The proposed intervention aimed at forging a common understanding and vision of the Georgian state among the citizens of Georgia despite their ethnic origin and promoting a national integration process in line with the principles of modern, democratic state. The project activities were divided into three components and took place in Akhalkalaki PPU. The office space had been equipped with computers, internet connection, books and could hold up to 50 participants for various project activities.  The project mainly targeted the representatives of civil society, media, local government and community leaders of Samtskhe-Javakheti.

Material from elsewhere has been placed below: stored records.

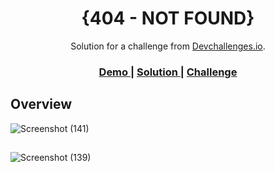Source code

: <!-- Please update value in the {}  -->

<h1 align="center">{404 - NOT FOUND}</h1>

<div align="center">
   Solution for a challenge from  <a href="http://devchallenges.io" target="_blank">Devchallenges.io</a>.
</div>

<div align="center">
  <h3>
    <a href="https://{your-demo-link.your-domain}">
      Demo
    </a>
    <span> | </span>
    <a href="https://{your-url-to-the-solution}">
      Solution
    </a>
    <span> | </span>
    <a href="https://devchallenges.io/challenges/wBunSb7FPrIepJZAg0sY">
      Challenge
    </a>
  </h3>
</div>

<!-- OVERVIEW -->

## Overview

![Screenshot (141)](https://user-images.githubusercontent.com/85397500/150948565-14573992-ada4-4589-b8b3-152d5cb79083.png)

##

![Screenshot (139)](https://user-images.githubusercontent.com/85397500/150948572-a68fe2f2-48c7-4abd-babc-3475e6730828.png)



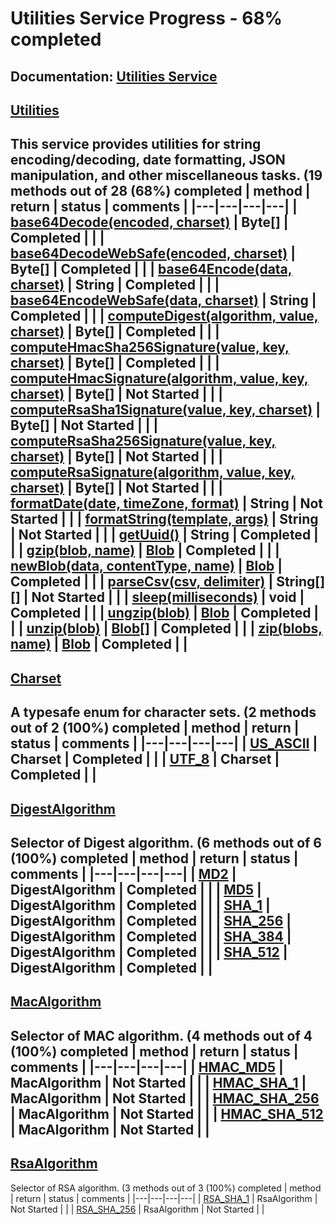 # Utilities Service Progress - 68% completed
**Documentation:** [Utilities Service](https://developers.google.com/apps-script/reference/utilities)
---
## [Utilities](https://developers.google.com/apps-script/reference/utilities/utilities)
This service provides utilities for string encoding/decoding, date formatting, JSON manipulation, and other miscellaneous tasks.
(19 methods out of 28 (68%) completed
| method | return | status | comments |
|---|---|---|---|
| [base64Decode(encoded, charset)](https://developers.google.com/apps-script/reference/utilities/utilities#base64decodeencoded,-charset) | Byte[] | Completed | |
| [base64DecodeWebSafe(encoded, charset)](https://developers.google.com/apps-script/reference/utilities/utilities#base64decodewebsafeencoded,-charset) | Byte[] | Completed | |
| [base64Encode(data, charset)](https://developers.google.com/apps-script/reference/utilities/utilities#base64encodedata,-charset) | String | Completed | |
| [base64EncodeWebSafe(data, charset)](https://developers.google.com/apps-script/reference/utilities/utilities#base64encodewebsafedata,-charset) | String | Completed | |
| [computeDigest(algorithm, value, charset)](https://developers.google.com/apps-script/reference/utilities/utilities#computedigestalgorithm,-value,-charset) | Byte[] | Completed | |
| [computeHmacSha256Signature(value, key, charset)](https://developers.google.com/apps-script/reference/utilities/utilities#computeshasignaturevalue,-key,-charset) | Byte[] | Completed | |
| [computeHmacSignature(algorithm, value, key, charset)](https://developers.google.com/apps-script/reference/utilities/utilities#computeshmacsignaturealgorithm,-value,-key,-charset) | Byte[] | Not Started | |
| [computeRsaSha1Signature(value, key, charset)](https://developers.google.com/apps-script/reference/utilities/utilities#computersasha1signaturevalue,-key,-charset) | Byte[] | Not Started | |
| [computeRsaSha256Signature(value, key, charset)](https://developers.google.com/apps-script/reference/utilities/utilities#computersasha256signaturevalue,-key,-charset) | Byte[] | Not Started | |
| [computeRsaSignature(algorithm, value, key, charset)](https://developers.google.com/apps-script/reference/utilities/utilities#computersasignaturealgorithm,-value,-key,-charset) | Byte[] | Not Started | |
| [formatDate(date, timeZone, format)](https://developers.google.com/apps-script/reference/utilities/utilities#formatdatedate,-timezone,-format) | String | Not Started | |
| [formatString(template, args)](https://developers.google.com/apps-script/reference/utilities/utilities#formatstringtemplate,-args) | String | Not Started | |
| [getUuid()](https://developers.google.com/apps-script/reference/utilities/utilities#getuuid) | String | Completed | |
| [gzip(blob, name)](https://developers.google.com/apps-script/reference/utilities/utilities#gzipblob,-name) | [Blob](https://developers.google.com/apps-script/reference/base/blob) | Completed | |
| [newBlob(data, contentType, name)](https://developers.google.com/apps-script/reference/utilities/utilities#newblobdata,-contenttype,-name) | [Blob](https://developers.google.com/apps-script/reference/base/blob) | Completed | |
| [parseCsv(csv, delimiter)](https://developers.google.com/apps-script/reference/utilities/utilities#parsecsvcsv,-delimiter) | String[][] | Not Started | |
| [sleep(milliseconds)](https://developers.google.com/apps-script/reference/utilities/utilities#sleepmilliseconds) | void | Completed | |
| [ungzip(blob)](https://developers.google.com/apps-script/reference/utilities/utilities#ungzipblob) | [Blob](https://developers.google.com/apps-script/reference/base/blob) | Completed | |
| [unzip(blob)](https://developers.google.com/apps-script/reference/utilities/utilities#unzipblob) | [Blob[]](https://developers.google.com/apps-script/reference/base/blob) | Completed | |
| [zip(blobs, name)](https://developers.google.com/apps-script/reference/utilities/utilities#zipblobs,-name) | [Blob](https://developers.google.com/apps-script/reference/base/blob) | Completed | |
---
## [Charset](https://developers.google.com/apps-script/reference/utilities/charset)
A typesafe enum for character sets.
(2 methods out of 2 (100%) completed
| method | return | status | comments |
|---|---|---|---|
| [US_ASCII](https://developers.google.com/apps-script/reference/utilities/charset#us_ascii) | Charset | Completed | |
| [UTF_8](https://developers.google.com/apps-script/reference/utilities/charset#utf_8) | Charset | Completed | |
---
## [DigestAlgorithm](https://developers.google.com/apps-script/reference/utilities/digest-algorithm)
Selector of Digest algorithm.
(6 methods out of 6 (100%) completed
| method | return | status | comments |
|---|---|---|---|
| [MD2](https://developers.google.com/apps-script/reference/utilities/digest-algorithm#md2) | DigestAlgorithm | Completed | |
| [MD5](https://developers.google.com/apps-script/reference/utilities/digest-algorithm#md5) | DigestAlgorithm | Completed | |
| [SHA_1](https://developers.google.com/apps-script/reference/utilities/digest-algorithm#sha_1) | DigestAlgorithm | Completed | |
| [SHA_256](https://developers.google.com/apps-script/reference/utilities/digest-algorithm#sha_256) | DigestAlgorithm | Completed | |
| [SHA_384](https://developers.google.com/apps-script/reference/utilities/digest-algorithm#sha_384) | DigestAlgorithm | Completed | |
| [SHA_512](https://developers.google.com/apps-script/reference/utilities/digest-algorithm#sha_512) | DigestAlgorithm | Completed | |
---
## [MacAlgorithm](https://developers.google.com/apps-script/reference/utilities/mac-algorithm)
Selector of MAC algorithm.
(4 methods out of 4 (100%) completed
| method | return | status | comments |
|---|---|---|---|
| [HMAC_MD5](https://developers.google.com/apps-script/reference/utilities/mac-algorithm#hmac_md5) | MacAlgorithm | Not Started | |
| [HMAC_SHA_1](https://developers.google.com/apps-script/reference/utilities/mac-algorithm#hmac_sha_1) | MacAlgorithm | Not Started | |
| [HMAC_SHA_256](https://developers.google.com/apps-script/reference/utilities/mac-algorithm#hmac_sha_256) | MacAlgorithm | Not Started | |
| [HMAC_SHA_512](https://developers.google.com/apps-script/reference/utilities/mac-algorithm#hmac_sha_512) | MacAlgorithm | Not Started | |
---
## [RsaAlgorithm](https://developers.google.com/apps-script/reference/utilities/rsa-algorithm)
Selector of RSA algorithm.
(3 methods out of 3 (100%) completed
| method | return | status | comments |
|---|---|---|---|
| [RSA_SHA_1](https://developers.google.com/apps-script/reference/utilities/rsa-algorithm#rsa_sha_1) | RsaAlgorithm | Not Started | |
| [RSA_SHA_256](https://developers.google.com/apps-script/reference/utilities/rsa-algorithm#rsa_sha_256) | RsaAlgorithm | Not Started | |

The project was divided into the following three components:

Component I:  Skills Based Capacity Building Activities
This component includeda series of lectures and skills-based in-class instructions to familiarize the project participants with the basics of the Georgian governance system, specifically, with the new constitutional amendments adopted in October of 2010 and coming into force with the next Presidential elections of 2013, discourse regarding the election code, as well as legislation governing the local government.  The module would also provide the participants with the skills necessary to carry out policy research and develop policy recommendations. In addition, special trainings are dedicated to the Georgian language, IT and presentation skills, web tools for social networking and blog development. Enhancing the Georgian language proficiency and computer skills would increase the overall competitiveness of the ethnic minority representatives on the job market.  Furthermore, better understanding of the web technologies would help them to advocate and lobby their cause through developing their own blogs.  The special topics would be devoted to increasing tolerance and respect for cultural diversity and presented by vigilantly selected lecturers.  Apart from the training, this component included different events, such as exhibitions, or screening of documentaries followed by discussions.

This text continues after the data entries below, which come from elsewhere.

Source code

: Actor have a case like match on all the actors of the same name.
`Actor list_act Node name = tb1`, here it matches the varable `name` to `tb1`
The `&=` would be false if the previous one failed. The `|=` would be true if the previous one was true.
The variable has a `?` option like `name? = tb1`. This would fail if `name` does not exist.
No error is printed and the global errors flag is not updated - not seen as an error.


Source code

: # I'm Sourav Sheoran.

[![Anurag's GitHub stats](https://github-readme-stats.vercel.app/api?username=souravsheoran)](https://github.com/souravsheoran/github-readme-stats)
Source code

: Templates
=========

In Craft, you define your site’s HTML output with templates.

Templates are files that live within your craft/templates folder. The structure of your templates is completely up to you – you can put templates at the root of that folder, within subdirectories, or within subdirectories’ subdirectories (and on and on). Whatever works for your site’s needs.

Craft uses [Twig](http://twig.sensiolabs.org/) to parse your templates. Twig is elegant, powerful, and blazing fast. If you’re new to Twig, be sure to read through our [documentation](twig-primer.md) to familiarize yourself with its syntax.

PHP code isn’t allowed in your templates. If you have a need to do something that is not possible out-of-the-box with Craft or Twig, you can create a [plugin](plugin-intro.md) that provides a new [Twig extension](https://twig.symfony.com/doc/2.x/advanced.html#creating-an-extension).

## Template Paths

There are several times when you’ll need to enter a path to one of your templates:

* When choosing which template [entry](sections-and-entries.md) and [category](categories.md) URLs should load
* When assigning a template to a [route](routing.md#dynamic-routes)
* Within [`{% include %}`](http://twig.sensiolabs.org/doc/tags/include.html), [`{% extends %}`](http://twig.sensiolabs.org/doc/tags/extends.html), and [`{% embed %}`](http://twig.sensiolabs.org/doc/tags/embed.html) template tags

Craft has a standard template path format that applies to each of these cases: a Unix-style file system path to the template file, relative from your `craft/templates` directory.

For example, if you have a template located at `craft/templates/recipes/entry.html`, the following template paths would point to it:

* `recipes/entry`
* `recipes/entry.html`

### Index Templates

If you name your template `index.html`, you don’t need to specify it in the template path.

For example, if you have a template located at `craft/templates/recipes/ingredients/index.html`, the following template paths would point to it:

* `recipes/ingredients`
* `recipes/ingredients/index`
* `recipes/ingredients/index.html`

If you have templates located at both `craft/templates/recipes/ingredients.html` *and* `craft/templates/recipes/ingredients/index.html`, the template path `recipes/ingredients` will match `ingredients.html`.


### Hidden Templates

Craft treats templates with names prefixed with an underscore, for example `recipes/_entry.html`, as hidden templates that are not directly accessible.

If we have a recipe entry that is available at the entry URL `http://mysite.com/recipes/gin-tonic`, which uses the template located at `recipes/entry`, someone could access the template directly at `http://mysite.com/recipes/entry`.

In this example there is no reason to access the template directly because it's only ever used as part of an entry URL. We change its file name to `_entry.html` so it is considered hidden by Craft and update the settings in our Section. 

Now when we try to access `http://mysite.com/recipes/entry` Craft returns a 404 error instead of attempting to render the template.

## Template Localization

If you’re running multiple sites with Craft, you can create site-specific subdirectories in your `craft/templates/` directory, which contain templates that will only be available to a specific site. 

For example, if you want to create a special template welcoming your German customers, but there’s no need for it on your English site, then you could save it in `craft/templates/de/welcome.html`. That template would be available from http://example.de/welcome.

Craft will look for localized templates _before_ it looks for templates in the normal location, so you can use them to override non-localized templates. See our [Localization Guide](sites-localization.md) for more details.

Below is the list of the training sessions:
•    Georgian Language – communication and official documentation.
•    IT, presentation skills, web tools for social networking and blog development.

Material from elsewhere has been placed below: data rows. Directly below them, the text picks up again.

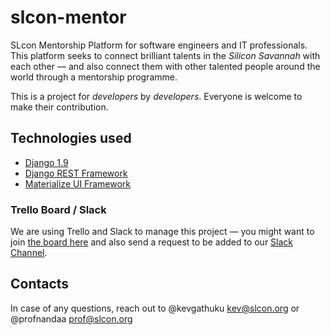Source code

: # slcon-mentor
SLcon Mentorship Platform for software engineers and IT professionals. This platform seeks to connect brilliant talents in the _Silicon Savannah_ with each other &mdash; and also connect them with other talented people around the world through a mentorship programme.

This is a project for _developers_ by _developers_. Everyone is welcome to make their contribution.

## Technologies used

- [Django 1.9](https://www.djangoproject.com/)
- [Django REST Framework](http://www.django-rest-framework.org/)
- [Materialize UI Framework](http://materializecss.com/)


### Trello Board / Slack
We are using Trello and Slack to manage this project &mdash; you might want to join [the board here](https://trello.com/b/HCVML2aZ/slcon-mentorship) and also send a request to be added to our [Slack Channel](https://beyondelabs.slack.com).


## Contacts
In case of any questions, reach out to @kevgathuku <kev@slcon.org> or @profnandaa <prof@slcon.org>
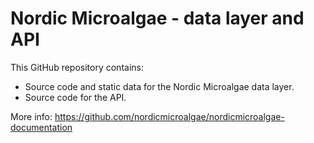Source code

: # Nordic Microalgae - data layer and API

This GitHub repository contains: 

- Source code and static data for the Nordic Microalgae data layer.
- Source code for the API.

More info: https://github.com/nordicmicroalgae/nordicmicroalgae-documentation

•    Consensus facilitation and negotiation skills.
•    Policy analysis and policy paper drafting focuses on problem identification and analysis, research and policy formulation stages.
•    Research Methods and Data Analysis offer an overview of basic research methods, qualitative and quantitative types of research, as well as some basic concepts of data collection and analysis.
•    Georgian Governance focuses on the constitutional amendments, election code and local government.
•    Tolerance and Cultural Diversity would include lectures, discussion, exhibitions and documentary screening aimed at promoting tolerance and importance of valuing cultural diversity of Georgia.

Component II:  General Awareness Raising Training
GFSIS experts offered lectures that raise general knowledge of the audience on politics, economics and international relations and help them to better understand and to properly interpret various developments of local or international importance. The topics fell under two primary categories: 1) an economic block, including principles of economics, economies of transition, banking and finances, trade policy, socio-economic problems of Georgia, Georgia’s economy, etc. and 2) international Block, which focused on the challenges confronting Georgia, discuss foreign policy capabilities and tools, as well as concentrate on examining combination of internal and external threats to national security, with emphasis on non-military aspects.

Component III:  Speaker Series on Government Policies – “Guest of the region”
The Guest Speaker Series was designed to enhance understanding and to stimulate thought and discussion of some of the most important national policies.  Under  this component, the PPU in Akhalkalaki was hosting representatives of the governmental agencies to explain and to discuss the government policies identified as a priority direction in the National Concept.  These were public discussions open to all interested individuals from the region.